*Input for this task*.

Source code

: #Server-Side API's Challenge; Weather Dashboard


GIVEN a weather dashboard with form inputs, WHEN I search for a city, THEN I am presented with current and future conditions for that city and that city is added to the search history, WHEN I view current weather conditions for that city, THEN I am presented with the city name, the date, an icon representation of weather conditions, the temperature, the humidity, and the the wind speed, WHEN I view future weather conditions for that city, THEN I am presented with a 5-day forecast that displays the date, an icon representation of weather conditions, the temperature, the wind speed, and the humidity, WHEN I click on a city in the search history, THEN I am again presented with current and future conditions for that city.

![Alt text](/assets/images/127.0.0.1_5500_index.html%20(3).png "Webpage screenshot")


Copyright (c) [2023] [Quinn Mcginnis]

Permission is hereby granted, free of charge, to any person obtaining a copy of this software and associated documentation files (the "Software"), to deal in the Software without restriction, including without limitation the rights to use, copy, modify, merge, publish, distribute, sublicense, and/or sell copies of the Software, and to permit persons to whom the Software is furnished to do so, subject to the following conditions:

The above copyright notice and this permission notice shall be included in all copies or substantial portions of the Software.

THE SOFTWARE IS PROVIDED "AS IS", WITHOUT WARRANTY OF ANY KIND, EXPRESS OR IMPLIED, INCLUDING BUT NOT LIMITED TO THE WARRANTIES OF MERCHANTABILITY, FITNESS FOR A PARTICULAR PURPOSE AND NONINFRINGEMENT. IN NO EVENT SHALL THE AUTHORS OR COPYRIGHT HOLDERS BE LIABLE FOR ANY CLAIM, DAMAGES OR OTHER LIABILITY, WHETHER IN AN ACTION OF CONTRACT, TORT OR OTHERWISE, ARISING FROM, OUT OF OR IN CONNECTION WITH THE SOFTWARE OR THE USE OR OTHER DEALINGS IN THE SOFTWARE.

*Task directions*. Only one stretch of the data is wanted: the lines from the one with "The above copyright" through the last, repeated exactly.

*Exercise solution*.
The above copyright notice and this permission notice shall be included in all copies or substantial portions of the Software.

THE SOFTWARE IS PROVIDED "AS IS", WITHOUT WARRANTY OF ANY KIND, EXPRESS OR IMPLIED, INCLUDING BUT NOT LIMITED TO THE WARRANTIES OF MERCHANTABILITY, FITNESS FOR A PARTICULAR PURPOSE AND NONINFRINGEMENT. IN NO EVENT SHALL THE AUTHORS OR COPYRIGHT HOLDERS BE LIABLE FOR ANY CLAIM, DAMAGES OR OTHER LIABILITY, WHETHER IN AN ACTION OF CONTRACT, TORT OR OTHERWISE, ARISING FROM, OUT OF OR IN CONNECTION WITH THE SOFTWARE OR THE USE OR OTHER DEALINGS IN THE SOFTWARE.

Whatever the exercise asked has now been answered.